Solved

Ataccama One Desktop - Select only distinct rows

Forum|Forum|3 years ago
September 21, 2022
10 replies
470 views

Marnix Wisselaar
Star Blazer L2

Is there a way to quickly select only distinct rows in Ataccama One Desktop?

(I now used a record descriptor and filter with Regex find(“.:.:1”, rd_column)

Best answer by DannyRyan

Hi @Marnix Wisselaar
Using the Record Descriptor Builder step is certainly the best practice approach to solve this use case.

An alternative to using the Filter step with Regular Expression is to use the built-in expression function word().

I have attached a quick example using the expression function word().

DannyRyan
Head of Technical Training
Answer
Forum|Forum|3 years ago
September 21, 2022

Hi @Marnix Wisselaar
Using the Record Descriptor Builder step is certainly the best practice approach to solve this use case.

An alternative to using the Filter step with Regular Expression is to use the built-in expression function word().

I have attached a quick example using the expression function word().

select_only_distinct_records.zip

Danny | Did it answer your question? Mark it as the correct answer!

Marnix Wisselaar
Author
Star Blazer L2
Forum|Forum|3 years ago
September 21, 2022

Thanks so much. Great how you documented it! Will certainly be added to our cookbook ;)

Radziah
Data Voyager
Forum|Forum|1 year ago
February 26, 2025

Hi @DannyRyan

I downloaded your plan and ran it but unfortunately I could not see the results as it turned to be blank for both columns. What would be the the input and expected results look like on your end? As I have similar use case to replicate the select distinct values from Snowflake in Ataccama.

DannyRyan
Head of Technical Training
Forum|Forum|1 year ago
February 26, 2025

Dear @Radziah,

Thank you for reaching out and for trying out the plan. I understand you're experiencing an issue with blank results in both columns, and I'm happy to help you troubleshoot this.

To better understand the situation, would you mind sharing a screenshot of your plan's configuration and the execution results? This will give me valuable context.
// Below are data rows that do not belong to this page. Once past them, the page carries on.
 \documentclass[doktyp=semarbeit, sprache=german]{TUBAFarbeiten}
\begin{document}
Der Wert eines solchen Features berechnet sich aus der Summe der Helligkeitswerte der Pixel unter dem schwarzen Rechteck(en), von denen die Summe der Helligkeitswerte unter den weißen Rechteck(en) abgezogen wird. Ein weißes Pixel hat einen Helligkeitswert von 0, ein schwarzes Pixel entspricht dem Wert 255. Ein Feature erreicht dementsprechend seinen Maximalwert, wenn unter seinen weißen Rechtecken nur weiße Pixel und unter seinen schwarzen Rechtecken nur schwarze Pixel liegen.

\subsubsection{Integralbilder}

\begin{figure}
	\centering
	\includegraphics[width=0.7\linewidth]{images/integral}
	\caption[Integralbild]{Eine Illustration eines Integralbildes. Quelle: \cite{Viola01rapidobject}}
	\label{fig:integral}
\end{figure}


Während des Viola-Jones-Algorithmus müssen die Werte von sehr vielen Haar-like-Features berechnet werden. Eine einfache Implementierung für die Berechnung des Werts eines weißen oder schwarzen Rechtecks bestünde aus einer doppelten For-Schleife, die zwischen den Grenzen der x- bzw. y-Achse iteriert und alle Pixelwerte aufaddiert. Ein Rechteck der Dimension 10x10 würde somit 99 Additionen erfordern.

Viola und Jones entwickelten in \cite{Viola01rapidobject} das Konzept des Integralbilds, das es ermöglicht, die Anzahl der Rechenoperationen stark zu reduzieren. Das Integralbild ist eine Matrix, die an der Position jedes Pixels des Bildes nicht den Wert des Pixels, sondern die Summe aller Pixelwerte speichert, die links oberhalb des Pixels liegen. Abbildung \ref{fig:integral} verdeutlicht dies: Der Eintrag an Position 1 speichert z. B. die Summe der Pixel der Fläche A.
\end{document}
The original plan is designed to generate 100 random records, and it should function correctly. Given the randomized nature of the input data, it's worth noting that running the plan multiple times can produce varied datasets, which may affect the distinct values reflected in the output.

It's also possible that there might have been modifications to the plan, potentially impacting the flow of the 100 randomly generated records into the RecordDescriptorBuilder step. Sharing your plan file would allow us to review it together and pinpoint any potential discrepancies.

Please feel free to attach the screenshot and your plan file to your reply. I look forward to assisting you in resolving this issue.

Danny | Did it answer your question? Mark it as the correct answer!

Radziah
Data Voyager
Forum|Forum|1 year ago
February 27, 2025

Hi @DannyRyan

Thanks for prompt reply, I did not change anything in the plan and ran it as it is. Please find my attached plan and the screenshot of the output.

i tried to change the 100 random records generation to 50 also gave me blank output.

select_only_distinct_records.zip

DannyRyan
Head of Technical Training
Forum|Forum|1 year ago
February 27, 2025

Hi @Radziah

I've made some tweaks to the plan and attached a new version for you. This one should now show both all the records and the filtered ones, which I hope will be much clearer!

Here's a breakdown of what I've changed:

Replacing the Filter step: I switched the regular "Filter" step to an "Extract Filter" step. This allows us to output both the full dataset and the filtered results within the same pipeline, making it easier to see what's happening.
Adding a Text File Writer: I've included an extra "Text File Writer" step to capture all the records. This way, you'll have a complete view of the data.
Fixing the filter condition: This was the key change! The original filter condition was preventing any results from showing up.

Let's talk about the expression change in the Filter/Extract Filter step:

Original: word(rd_value,2) = '1'
Updated: word(rd_value,1,':') = '1'

Here's why:

The "Record Descriptor" has three values separated by colons (":").
The first value is the "Group ID," the second is the "Group Size," and the third is the "Position" within the "Group ID."
To find distinct records, we need to look for records where the "Group Size" is '1' (meaning it's the only record of its kind).
The original expression was looking at the wrong index. We needed to target the "Group Size" (index 1), not the "Position" (index 2).
Also we needed to tell the word() function that the delimiter was a colon.
So, by changing the index to 1 and explicitly setting the delimiter to ":", we're now correctly checking for records with a "Group Size" of '1'.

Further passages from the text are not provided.